Bonjour Hervé Gattegno. Le président doit s’exprimer dans la semaine pour annoncer les décisions que lui ont inspirées le grand débat. Personne ne sait ce qu’il va dire ni même quand il va le dire. D’après vous, qu’est-ce qui se cache derrière cette ultra-confidentialité ?

C’est vrai que c’est extraordinaire au sens propre que rien n’ait fuité sur ce que le président va dire. D’habitude, il y a toujours quelques initiés qui distillent des confidences plus ou moins fiables, que tout le monde reprend – quitte d’ailleurs à se tromper. Et ça alimente la confusion. Là, on est à l’opposé. Ce que prépare Emmanuel Macron est encore plus secret qu’un trou noir dans l’espace, puisque la Nasa vient de réussir à en photographier un – alors que l’intervention d’Emmanuel Macron, même ses plus proches, même ses ministres jurent qu’ils ne savent rien.

Il y a deux explications possibles, qu’il faut sans doute combiner : la première, c’est qu’il veut ménager son effet, pour frapper les esprits ; la deuxième, c’est qu’il se gratte encore la tête pour savoir ce qu’il va annoncer. Quand on dit que personne ne sait rien de qu’Emmanuel Macron va dire, peut-être que ça inclut… Emmanuel Macron !

Vous iriez jusqu’à dire, comme certains le font, que c’est la suite de son quinquennat qui se joue cette semaine ?

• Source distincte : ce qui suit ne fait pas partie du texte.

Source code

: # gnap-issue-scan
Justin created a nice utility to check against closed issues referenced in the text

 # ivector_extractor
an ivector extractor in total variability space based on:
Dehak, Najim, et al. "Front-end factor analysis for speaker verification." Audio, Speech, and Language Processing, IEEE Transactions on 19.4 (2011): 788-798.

Nos institutions sont solides, il n’est pas menacé dans sa fonction. Mais il a subi, avec la fronde des "gilets jaunes", une crise terrible, violente, inattendue, disproportionnée aussi parce qu’en réalité, la France est un pays infiniment moins inégalitaire qu’on le dit – et surtout beaucoup moins inégalitaire que les autres grandes démocraties. C’est aussi ce qui explique qu’Emmanuel Macron n’a rien vu venir, et qu’il a vécu ça comme une injustice. Dans cette crise, il a perdu de l’autorité, de la crédibilité, et sa politique a perdu de la lisibilité. Pour reprendre la main, il faut qu’il arrive à retrouver les trois.

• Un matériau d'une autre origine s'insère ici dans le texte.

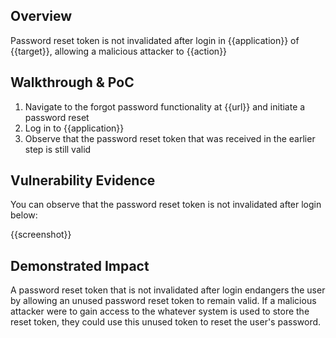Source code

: ## Overview
<!--
Provide a 1-2 sentence description - see http://cveproject.github.io/docs/content/key-details-phrasing.pdf for tips

This format is a good guide:
[VULNTYPE] in [COMPONENT] in [APPLICATION] allows [ATTACKER] to [IMPACT] via [VECTOR]


-->
Password reset token is not invalidated after login in {{application}} of {{target}}, allowing a malicious attacker to {{action}}

## Walkthrough & PoC
<!--
Provide a step-by-step walkthrough on how to access the vulnerable injection point, and how to exploit the vulnerability.
Adding a dot-pointed walkthrough with relevant screenshots will speed triage time and result in faster rewards!

Example:

1. Login to in-scope asset at <www.inscope.com/login>
1. Browse to account page
1. Modify ID token to add single quote
1. View error which states 'SQL Syntax Error'
1. Replace ID value with `1' waitfor delay '00:00:10'; `
-->
1. Navigate to the forgot password functionality at {{url}} and initiate a password reset
1. Log in to {{application}}
1. Observe that the password reset token that was received in the earlier step is still valid


## Vulnerability Evidence
<!--
Your submission MUST include evidence of the vulnerability and not be theoretical in nature.

For a reset password token that is not invalidated after login, please post a screenshot or video that shows that the token remains valid even after a login.
-->

You can observe that the password reset token is not invalidated after login below:

{{screenshot}}
## Demonstrated Impact
<!--
Envision how a reset password token that is not invalidated after login could endanger the user account. If a malicious action is possible, provide a full proof-of-concept here.
-->

A password reset token that is not invalidated after login endangers the user by allowing an unused password reset token to remain valid. If a malicious attacker were to gain access to the whatever system is used to store the reset token, they could use this unused token to reset the user's password.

L’autorité, c’est en cours – mais attention aux manifestations de samedi prochain, les casseurs en ont fait un rendez-vous. La crédibilité, ça s’améliore aussi – et l’attente qu’il a suscitée avant ses annonces y contribue, on le voit. Il reste la lisibilité de sa politique : là, je demande à voir.

Est-ce que vous pensez qu’il peut annoncer un vrai changement de politique, comme François Mitterrand l’avait fait en 1983 – on avait appelé ça "le tournant de la rigueur" ? 

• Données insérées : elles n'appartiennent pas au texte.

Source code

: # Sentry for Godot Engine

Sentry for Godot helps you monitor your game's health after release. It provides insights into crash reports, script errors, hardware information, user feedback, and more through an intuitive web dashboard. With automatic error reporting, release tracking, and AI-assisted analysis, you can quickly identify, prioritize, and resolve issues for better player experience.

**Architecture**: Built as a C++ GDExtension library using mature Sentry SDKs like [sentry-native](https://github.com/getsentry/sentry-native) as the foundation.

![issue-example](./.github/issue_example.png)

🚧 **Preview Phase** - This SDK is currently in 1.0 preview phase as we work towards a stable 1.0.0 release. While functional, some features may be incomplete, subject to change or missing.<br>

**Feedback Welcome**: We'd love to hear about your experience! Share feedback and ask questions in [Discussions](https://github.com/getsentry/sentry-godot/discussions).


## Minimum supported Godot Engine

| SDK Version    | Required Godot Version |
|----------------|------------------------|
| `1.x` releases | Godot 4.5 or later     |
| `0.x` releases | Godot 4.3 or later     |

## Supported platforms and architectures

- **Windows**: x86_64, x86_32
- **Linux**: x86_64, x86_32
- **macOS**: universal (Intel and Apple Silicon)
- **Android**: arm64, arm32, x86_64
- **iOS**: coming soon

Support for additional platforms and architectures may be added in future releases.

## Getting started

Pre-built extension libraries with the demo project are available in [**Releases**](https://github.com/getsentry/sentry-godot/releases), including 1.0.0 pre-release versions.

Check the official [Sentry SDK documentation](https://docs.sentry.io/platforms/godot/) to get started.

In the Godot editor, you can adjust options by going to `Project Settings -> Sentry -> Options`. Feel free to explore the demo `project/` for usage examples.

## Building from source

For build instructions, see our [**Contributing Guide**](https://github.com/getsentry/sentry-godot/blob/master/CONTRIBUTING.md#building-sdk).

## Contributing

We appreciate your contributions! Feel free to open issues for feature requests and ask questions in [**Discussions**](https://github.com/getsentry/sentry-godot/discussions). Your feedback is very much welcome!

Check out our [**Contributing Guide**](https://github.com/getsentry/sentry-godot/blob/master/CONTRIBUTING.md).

On peut peut-être parler de tournant, je ne crois pas qu’on assistera à un virage. D’ailleurs ce serait un piège pour Emmanuel Macron : ceux qui veulent un changement de cap, ce sont ses opposants, pas ceux qui ont voté pour lui. S’il leur cède, il ne fera qu’affaiblir sa base – donc il ne le fera pas. Il peut évidemment faire des concessions, sur les 80 km/h (d’autant que c’est une mesure qui est imputée à son Premier ministre), ou sur la désindexation des petites retraites. Mais ça n’apparaîtra pas comme des reniements. Ce que ses partisans attendent de lui, c’est autre chose : c’est plus d’écoute, plus de clarté, qu’il sorte du "en-même-temps" auquel plus grand monde ne croit.

Qu’il choisisse une politique claire. Le problème, c’est qu’il ne pourra jamais satisfaire toutes les revendications individuelles et catégorielles qu’on a vu surgir avec les "gilets jaunes" puis dans le grand débat. Quoi qu’il annonce, ce ne sera jamais assez. Mendes-France disait : "gouverner c’est choisir", et Adolphe Thiers : "gouverner c’est prévoir". Aujourd’hui, il faut s’habituer à dire : "Gouverner c’est décevoir".